Some countries, like Brazil, France, and South Africa, incorporate most or all of environmental constitutionalism, while others eschew it entirely. And, in some countries, it exists almost entirely as a result of judicial action. The variety of provisions, aiming to protect different aspects of the environment with a range of scaffolding and enforcement mechanisms, attests to the growth of environmental constitutionalism throughout the world in number and in relevance.

Environmental constitutionalism is growing at the subnational level too, filling gaps in federal systems. Most prominently by states in the Americas in general, and Brazil in particular, subnational governments around the globe have seen fit to constitutionalize substantive and procedural environmental rights, environmental duties, and sustainable development for present and future generations, often with much more specificity and enforceability than provided in national constitutions. Subnational environmental constitutionalism can also be valuable in countries that have not yet recognized environmental rights at the federal level.

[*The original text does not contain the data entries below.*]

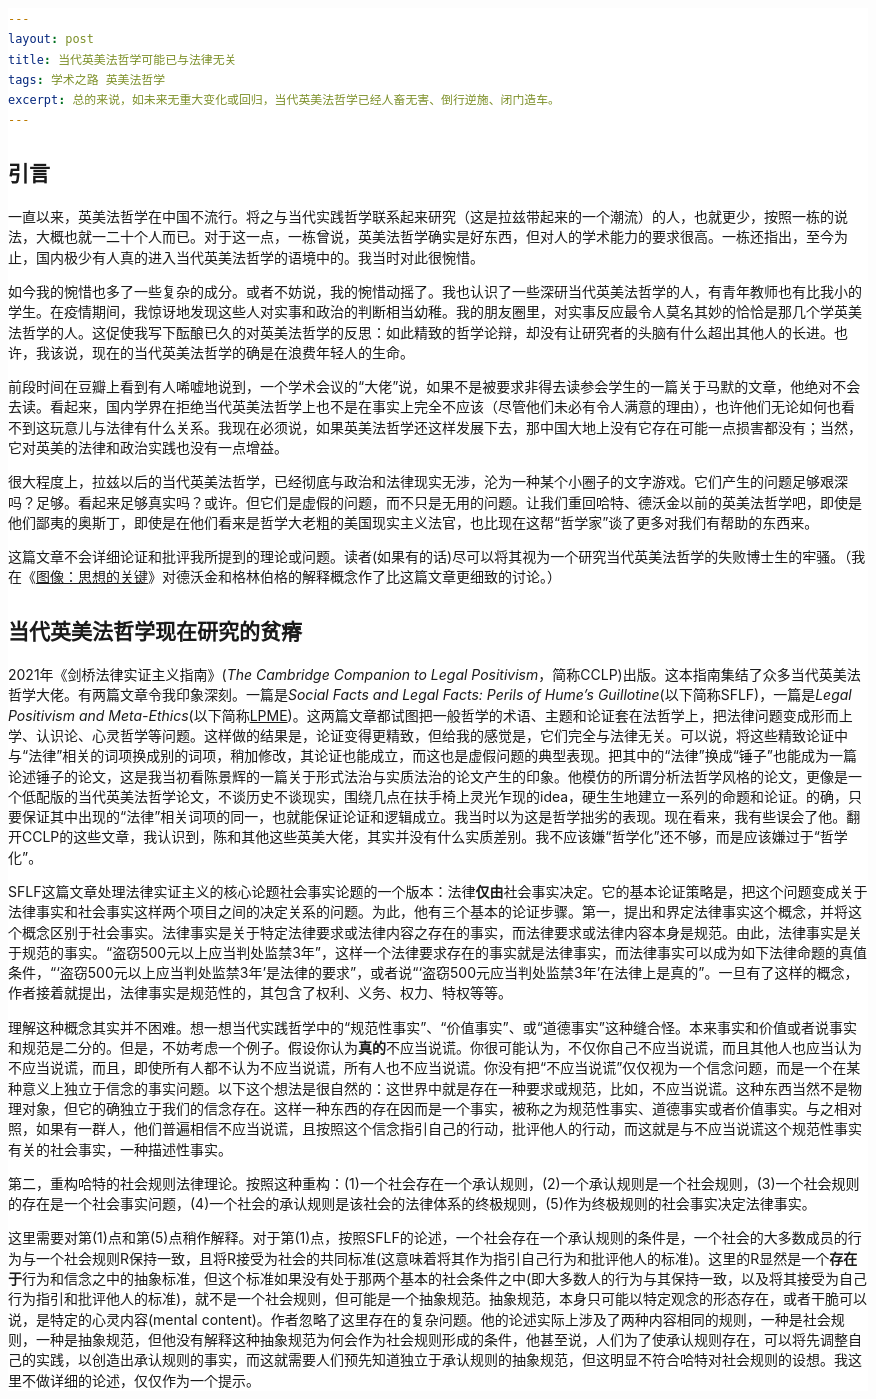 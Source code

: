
 ```yaml
---
layout: post
title: 当代英美法哲学可能已与法律无关
tags: 学术之路 英美法哲学
excerpt: 总的来说，如未来无重大变化或回归，当代英美法哲学已经人畜无害、倒行逆施、闭门造车。
---
```


## 引言

一直以来，英美法哲学在中国不流行。将之与当代实践哲学联系起来研究（这是拉兹带起来的一个潮流）的人，也就更少，按照一栋的说法，大概也就一二十个人而已。对于这一点，一栋曾说，英美法哲学确实是好东西，但对人的学术能力的要求很高。一栋还指出，至今为止，国内极少有人真的进入当代英美法哲学的语境中的。我当时对此很惋惜。

如今我的惋惜也多了一些复杂的成分。或者不妨说，我的惋惜动摇了。我也认识了一些深研当代英美法哲学的人，有青年教师也有比我小的学生。在疫情期间，我惊讶地发现这些人对实事和政治的判断相当幼稚。我的朋友圈里，对实事反应最令人莫名其妙的恰恰是那几个学英美法哲学的人。这促使我写下酝酿已久的对英美法哲学的反思：如此精致的哲学论辩，却没有让研究者的头脑有什么超出其他人的长进。也许，我该说，现在的当代英美法哲学的确是在浪费年轻人的生命。

前段时间在豆瓣上看到有人唏嘘地说到，一个学术会议的“大佬”说，如果不是被要求非得去读参会学生的一篇关于马默的文章，他绝对不会去读。看起来，国内学界在拒绝当代英美法哲学上也不是在事实上完全不应该（尽管他们未必有令人满意的理由），也许他们无论如何也看不到这玩意儿与法律有什么关系。我现在必须说，如果英美法哲学还这样发展下去，那中国大地上没有它存在可能一点损害都没有；当然，它对英美的法律和政治实践也没有一点增益。

很大程度上，拉兹以后的当代英美法哲学，已经彻底与政治和法律现实无涉，沦为一种某个小圈子的文字游戏。它们产生的问题足够艰深吗？足够。看起来足够真实吗？或许。但它们是虚假的问题，而不只是无用的问题。让我们重回哈特、德沃金以前的英美法哲学吧，即使是他们鄙夷的奥斯丁，即使是在他们看来是哲学大老粗的美国现实主义法官，也比现在这帮“哲学家”谈了更多对我们有帮助的东西来。

这篇文章不会详细论证和批评我所提到的理论或问题。读者(如果有的话)尽可以将其视为一个研究当代英美法哲学的失败博士生的牢骚。（我在《[图像：思想的关键](https://pathos.page/picture-and-thought.html)》对德沃金和格林伯格的解释概念作了比这篇文章更细致的讨论。）

## 当代英美法哲学现在研究的贫瘠

2021年《剑桥法律实证主义指南》(*The Cambridge Companion to Legal Positivism*，简称CCLP)出版。这本指南集结了众多当代英美法哲学大佬。有两篇文章令我印象深刻。一篇是*Social Facts and Legal Facts: Perils of Hume’s Guillotine*(以下简称SFLF)，一篇是*Legal Positivism and Meta-Ethics*(以下简称[LPME](https://www.douban.com/link2/?url=https%3A%2F%2Fwww.douban.com%2Fnote%2F826949682%2F&type=note&pos=title))。这两篇文章都试图把一般哲学的术语、主题和论证套在法哲学上，把法律问题变成形而上学、认识论、心灵哲学等问题。这样做的结果是，论证变得更精致，但给我的感觉是，它们完全与法律无关。可以说，将这些精致论证中与“法律”相关的词项换成别的词项，稍加修改，其论证也能成立，而这也是虚假问题的典型表现。把其中的“法律”换成“锤子”也能成为一篇论述锤子的论文，这是我当初看陈景辉的一篇关于形式法治与实质法治的论文产生的印象。他模仿的所谓分析法哲学风格的论文，更像是一个低配版的当代英美法哲学论文，不谈历史不谈现实，围绕几点在扶手椅上灵光乍现的idea，硬生生地建立一系列的命题和论证。的确，只要保证其中出现的“法律”相关词项的同一，也就能保证论证和逻辑成立。我当时以为这是哲学拙劣的表现。现在看来，我有些误会了他。翻开CCLP的这些文章，我认识到，陈和其他这些英美大佬，其实并没有什么实质差别。我不应该嫌“哲学化”还不够，而是应该嫌过于“哲学化”。

SFLF这篇文章处理法律实证主义的核心论题社会事实论题的一个版本：法律**仅由**社会事实决定。它的基本论证策略是，把这个问题变成关于法律事实和社会事实这样两个项目之间的决定关系的问题。为此，他有三个基本的论证步骤。第一，提出和界定法律事实这个概念，并将这个概念区别于社会事实。法律事实是关于特定法律要求或法律内容之存在的事实，而法律要求或法律内容本身是规范。由此，法律事实是关于规范的事实。“盗窃500元以上应当判处监禁3年”，这样一个法律要求存在的事实就是法律事实，而法律事实可以成为如下法律命题的真值条件，“‘盗窃500元以上应当判处监禁3年’是法律的要求”，或者说“‘盗窃500元应当判处监禁3年’在法律上是真的”。一旦有了这样的概念，作者接着就提出，法律事实是规范性的，其包含了权利、义务、权力、特权等等。

理解这种概念其实并不困难。想一想当代实践哲学中的“规范性事实”、“价值事实”、或“道德事实”这种缝合怪。本来事实和价值或者说事实和规范是二分的。但是，不妨考虑一个例子。假设你认为**真的**不应当说谎。你很可能认为，不仅你自己不应当说谎，而且其他人也应当认为不应当说谎，而且，即使所有人都不认为不应当说谎，所有人也不应当说谎。你没有把“不应当说谎”仅仅视为一个信念问题，而是一个在某种意义上独立于信念的事实问题。以下这个想法是很自然的：这世界中就是存在一种要求或规范，比如，不应当说谎。这种东西当然不是物理对象，但它的确独立于我们的信念存在。这样一种东西的存在因而是一个事实，被称之为规范性事实、道德事实或者价值事实。与之相对照，如果有一群人，他们普遍相信不应当说谎，且按照这个信念指引自己的行动，批评他人的行动，而这就是与不应当说谎这个规范性事实有关的社会事实，一种描述性事实。

第二，重构哈特的社会规则法律理论。按照这种重构：(1)一个社会存在一个承认规则，(2)一个承认规则是一个社会规则，(3)一个社会规则的存在是一个社会事实问题，(4)一个社会的承认规则是该社会的法律体系的终极规则，(5)作为终极规则的社会事实决定法律事实。

这里需要对第(1)点和第(5)点稍作解释。对于第(1)点，按照SFLF的论述，一个社会存在一个承认规则的条件是，一个社会的大多数成员的行为与一个社会规则R保持一致，且将R接受为社会的共同标准(这意味着将其作为指引自己行为和批评他人的标准)。这里的R显然是一个**存在于**行为和信念之中的抽象标准，但这个标准如果没有处于那两个基本的社会条件之中(即大多数人的行为与其保持一致，以及将其接受为自己行为指引和批评他人的标准)，就不是一个社会规则，但可能是一个抽象规范。抽象规范，本身只可能以特定观念的形态存在，或者干脆可以说，是特定的心灵内容(mental content)。作者忽略了这里存在的复杂问题。他的论述实际上涉及了两种内容相同的规则，一种是社会规则，一种是抽象规范，但他没有解释这种抽象规范为何会作为社会规则形成的条件，他甚至说，人们为了使承认规则存在，可以将先调整自己的实践，以创造出承认规则的事实，而这就需要人们预先知道独立于承认规则的抽象规范，但这明显不符合哈特对社会规则的设想。我这里不做详细的论述，仅仅作为一个提示。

Environmental constitutionalism is an essential node in the web of national management of the environment, along with national statutory schemes such as environmental impact assessments and water framework legislation, adherence to international, multilateral and regional treaties and norms, and dialogue with subnational and local governments. As a result, it can be a complement to different regimes at the various levels of governance. Indeed, system of environmental rights, protections, and procedures can have impact beyond the courtroom: countries that have adopted environmental constitutionalism have been shown to have smaller per capita ecological footprints, have higher performance on several indicators of environmental indicators, be more likely to ratify international environmental agreements. There is also some evidence that environmental constitutionalism promotes domestic environmental laws and regulations, and may also be the culmination of, as well as the precursor to, domestic environmental laws. In sum, environmental constitutionalism is integral, not substitutive: it supports and scaffolds existing international and national legal systems. It advances constitutionalism generally and is a fitting subject for judicial consideration and examination.

The Handbook has eight chapters, each addressing subjects that jurists are likely to consider when hearing claims involving constitutional environmental provisions:

  • Chapter 1 orients the roles of the judiciary in resolving claims sounding in environmental constitutionalism, including climate change.
  • Chapter 2 surveys how environmental constitutionalism is exhibited at the national and subnational levels around the globe, including substantive, procedural and other provisions.
  • Chapter 3 considers the justiciability of constitutional environmental rights, including standing, causes of action, timing and defenses, and presumptions about enforceability.
  • Chapter 4 examines the particular challenges in interpreting and applying constitutional environmental claims.
  • Chapter 5 discusses judicially-imposed remedies for violations of constitutional environmental rights.
  • Chapter 6 explains the interplay between constitutionally-incorporated dignity rights and environmental constitutionalism.
  • Chapter 7 engages the role of environmental constitutionalism in advancing climate justice.
  • Chapter 8 concludes by exploring the particular and sometimes peculiar challenges and opportunities that environmental constitutionalism presents jurists.

The associated Compendium of Global Environmental Constitutionalism: Selected Cases and Materials contains leading cases (edited) and constitutional provisions from around the globe, as well as reference materials, and a selected bibliography.